Страдающий Бог в «перворелигии человечества».
Кроваво-жестокое существо всякой религии Мережковский, как видно, не склонен объяснять, подражая проповедникам, ссылающимся на искаженный грехопадением миропорядок, перекладывающим роковую вину на человека. Жертва совершается уже в недрах Божества, предваряя создание мира и обуславливая миротворение: «Агнец, закланный от создания мира, – в основе мира и в основе всех таинств, или, точнее, одного-единственного, потому что все они ведут к одному <…>– Бога должно заклать»[398]
. Эту предмирную жертву языческий мир представляет как разрывание младенца Диониса-Загрея титанами, Евангелие видит ее историческое осуществление в распятии Иисуса Христа. А когда на место религии встаёт метафизика, то за мифическим «растерзанием», «расчленением» бога усматривают происхождение мирового многообразия из изначального божественного единства. Так мыслили Плутарх, Прокл, а в Новое время Шеллинг, замечает Мережковский. Но сам он с особенным вниманием сосредоточен на увенчанииТаинства «перворелигии человечества».
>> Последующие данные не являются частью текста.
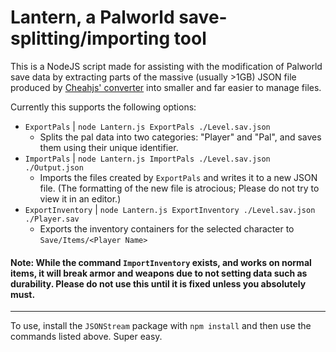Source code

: # Lantern, a Palworld save-splitting/importing tool
This is a NodeJS script made for assisting with the modification of Palworld save data by extracting parts of the massive (usually >1GB) JSON file produced by [Cheahjs' converter](https://github.com/cheahjs/palworld-save-tools) into smaller and far easier to manage files.

Currently this supports the following options:
- `ExportPals` | `node Lantern.js ExportPals ./Level.sav.json`
  - Splits the pal data into two categories: "Player" and "Pal", and saves them using their unique identifier.
- `ImportPals` | `node Lantern.js ImportPals ./Level.sav.json ./Output.json`
  - Imports the files created by `ExportPals` and writes it to a new JSON file. (The formatting of the new file is atrocious; Please do not try to view it in an editor.)
- `ExportInventory` | `node Lantern.js ExportInventory ./Level.sav.json ./Player.sav`
  - Exports the inventory containers for the selected character to `Save/Items/<Player Name>`

#### Note: While the command `ImportInventory` exists, and works on normal items, it will break armor and weapons due to not setting data such as durability. Please do not use this until it is fixed unless you absolutely must.
---

To use, install the `JSONStream` package with `npm install` and then use the commands listed above. Super easy.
В романе Мережковского 1920-х годов «Тутанкамон на Крите» есть такой эпизод. Египетский чиновник Тутанкамон приезжает на Крит с некоей дипломатической миссией от фараона. Прослышав о том, что по случаю зимних Дионисий в укромных горных местах будут происходить радения мэнад, Тутанкамон, охваченный, как сказали бы сейчас, туристической страстью, просит организовать для него поездку на Диктейскую гору, дабы ему воочию созерцать древний обряд. И вот, оказавшись в горах, он влезает на дерево, откуда, будучи сам невидим, он наблюдает Дионнсову оргию, изображённую в соответствии с «Вакханками» Еврипида. Свидетельство трагика Мережковский дополнил страшной деталью: в руках каждая мэнада держала звериного детеныша – ее личную жертву младенцу-Загрею; зверята – волчата, лисята и пр. – подлежали культовому растерзанию и пожиранию этими женщинами и девушками, одержимыми богом. В «Атлантиде – Европе» мистерия Диониса описана аналогично: «В лунной вьюге вьются лунные призраки, на снежных полях Киферона – «чертовых гумнах», как ведьмы на Лысой горе, голые, страшные, дикие, воют, как волчихи голодные, кличут, зовут, улюлюкают. Бешеные, сами не знают, что делают; им все равно, кто ни попадись, человек или зверь – во всякой жертве бог.